Trophy hunting was an issue in the recent provincial election, just as it has been in several other past provincial elections.

It’s an emotional issue for many people. Unfortunately, it never seems to gain enough traction to bring about any legislative changes.

As a result, one of the most despicable activities of anything imaginable in the outdoors will continue.

Trophy hunting for big or small game animals or birds is a repulsive activity that harkens back to the Neanderthal Age, when cavemen needed those trophies to display their hunting prowess to any available cave woman who might be wandering around in the nearby wilderness

Nowadays, the amount of revenue derived from the sale of licenses, permits and all the other expenditures of a trophy hunting expedition, including political donations, cannot mask the social stench, nor justify the primitive brutality and needless barbarism of the activity.

Several decades ago, I worked at the Haney-Pitt Meadows Auction Market. Occasionally, we had the misfortune of having a customer book in some dusty, smelly, pathetic old bull moose or stag deer head.

I could never understand why any normal person would want something like that lurking above them in their living room; or, in some cases, in their den, or even their bedroom.

It was always men who brought those so-called trophies to the auction.

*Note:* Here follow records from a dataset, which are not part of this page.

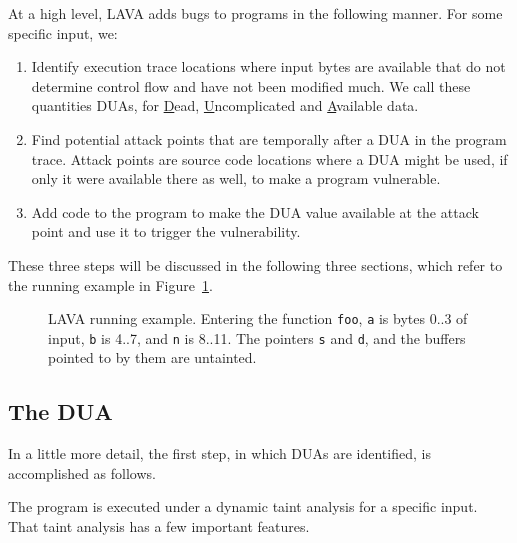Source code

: 
At a high level, LAVA adds bugs to programs in the following manner. For some specific input, we:

\begin {enumerate}
\item Identify execution trace locations where input bytes are available that do not determine control flow and have not been modified much. 
We call these quantities DUAs, for \underline{D}ead, \underline{U}ncomplicated and \underline{A}vailable data.
\item Find potential attack points that are temporally after a DUA in the program trace.
Attack points are source code locations where a DUA might be used, if only it were available there as well, to make a program vulnerable. 
\item Add code to the program to make the DUA value available at the attack point and use it to trigger the vulnerability. 
\end{enumerate}

These three steps will be discussed in the following three sections, which refer to the running example in Figure~\ref{fig:worked-example}.

\begin{figure}

\caption{LAVA running example.  
Entering the function \texttt{foo}, \texttt{a} is bytes 0..3 of input, \texttt{b} is 4..7, and \texttt{n} is 8..11.
The pointers \texttt{s} and \texttt{d}, and the buffers pointed to by them are untainted.}
\label{fig:worked-example}
\end{figure}

\subsection {The DUA}

In a little more detail, the first step, in which DUAs are identified, is accomplished as follows.  

The program is executed under a dynamic taint analysis for a specific input.
That taint analysis has a few important features.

It was never women, but I suspect the men were acting under strict orders from their wives to get the ugly things out of the house.

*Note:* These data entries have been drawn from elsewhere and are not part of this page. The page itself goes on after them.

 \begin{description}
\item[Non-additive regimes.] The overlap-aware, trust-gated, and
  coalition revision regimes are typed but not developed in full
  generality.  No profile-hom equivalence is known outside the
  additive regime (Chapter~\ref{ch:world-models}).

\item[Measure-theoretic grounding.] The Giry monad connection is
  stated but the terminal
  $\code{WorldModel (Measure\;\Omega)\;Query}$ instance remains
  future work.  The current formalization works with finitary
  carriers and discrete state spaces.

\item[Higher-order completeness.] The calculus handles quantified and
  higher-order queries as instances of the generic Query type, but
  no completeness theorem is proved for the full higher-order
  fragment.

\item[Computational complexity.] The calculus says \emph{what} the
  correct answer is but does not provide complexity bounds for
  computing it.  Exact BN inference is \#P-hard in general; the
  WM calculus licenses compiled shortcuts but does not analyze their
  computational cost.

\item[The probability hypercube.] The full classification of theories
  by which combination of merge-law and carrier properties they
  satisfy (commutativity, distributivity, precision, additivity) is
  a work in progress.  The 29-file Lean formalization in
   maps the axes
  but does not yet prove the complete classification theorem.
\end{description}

In my mind, trophy hunting belongs up there in the same category as keeping wild animals in a zoo or allowing the incarceration of orcas and other cetaceans in aquariums.

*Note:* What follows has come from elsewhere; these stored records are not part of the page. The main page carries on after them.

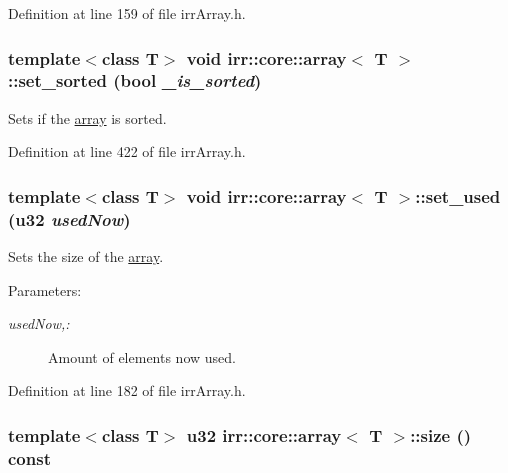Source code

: Definition at line 159 of file irrArray.h.\hypertarget{classirr_1_1core_1_1array_5322149d943e3a5b23dff3000f825a01}{
\subsubsection[{set\_\-sorted}]{\setlength{\rightskip}{0pt plus 5cm}template$<$class T$>$ void {\bf irr::core::array}$<$ T $>$::set\_\-sorted (bool {\em \_\-is\_\-sorted})}}
\label{classirr_1_1core_1_1array_5322149d943e3a5b23dff3000f825a01}


Sets if the \hyperlink{classirr_1_1core_1_1array}{array} is sorted. 



Definition at line 422 of file irrArray.h.\hypertarget{classirr_1_1core_1_1array_0767f2095c59d44a73abf4a9fa9480ba}{
\subsubsection[{set\_\-used}]{\setlength{\rightskip}{0pt plus 5cm}template$<$class T$>$ void {\bf irr::core::array}$<$ T $>$::set\_\-used ({\bf u32} {\em usedNow})}}
\label{classirr_1_1core_1_1array_0767f2095c59d44a73abf4a9fa9480ba}


Sets the size of the \hyperlink{classirr_1_1core_1_1array}{array}. \begin{Desc}
\item[Parameters:]
\begin{description}
\item[{\em usedNow,:}]Amount of elements now used. \end{description}
\end{Desc}


Definition at line 182 of file irrArray.h.\hypertarget{classirr_1_1core_1_1array_d63ccc83da39943532c7af164c7b7bcf}{
\subsubsection[{size}]{\setlength{\rightskip}{0pt plus 5cm}template$<$class T$>$ {\bf u32} {\bf irr::core::array}$<$ T $>$::size () const}}
\label{classirr_1_1core_1_1array_d63ccc83da39943532c7af164c7b7bcf}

The tired old argument that aquariums and zoos provide an opportunity for education on wild game and marine life that would otherwise not be accessible to the general public is no longer valid.

Television programming provides a much more realistic educational background on anything that flies, swims or otherwise roams the earth.

The activities you observe at a game farm or zoo give a false representation of any wild creature’s existence in the wild.

There should be no confusion between game hunting for legitimate purposes and trophy hunting. These are two distinctly different activities.

A person hunting game animals uses the meat or other products for consumption while trophy hunters often leave carcasses rotting in the wilderness, taking only what is necessary o satisfy their lust for the trophy.

Everybody gets their dander up when a bear is shot after being found wandering around a residential neighbourhood, but too few people are similarly aroused by reports of bears in the wild being slaughtered for their paws or livers or other items destined for foreign markets.

The slaughter of bears is illegal and rightly so.

The slaughter in British Columbia of game animals or birds for trophies anywhere in the world should also be illegal.

If a person wants trophies hanging on the walls of their home, they should invest in good quality framed prints, sculptures or paintings. No fuss, no muss and, even with good quality products, the cost is significantly less.

We have several water colours of wild birds, an eagle, a few other animals, a female orca and a couple of Robert Bateman wildlife prints adorning the cluttered walls of our apartment. No wildlife was harmed in their production and we get immense pleasure viewing them.

Sandy Macdougall is a retired journalist and former city councillor.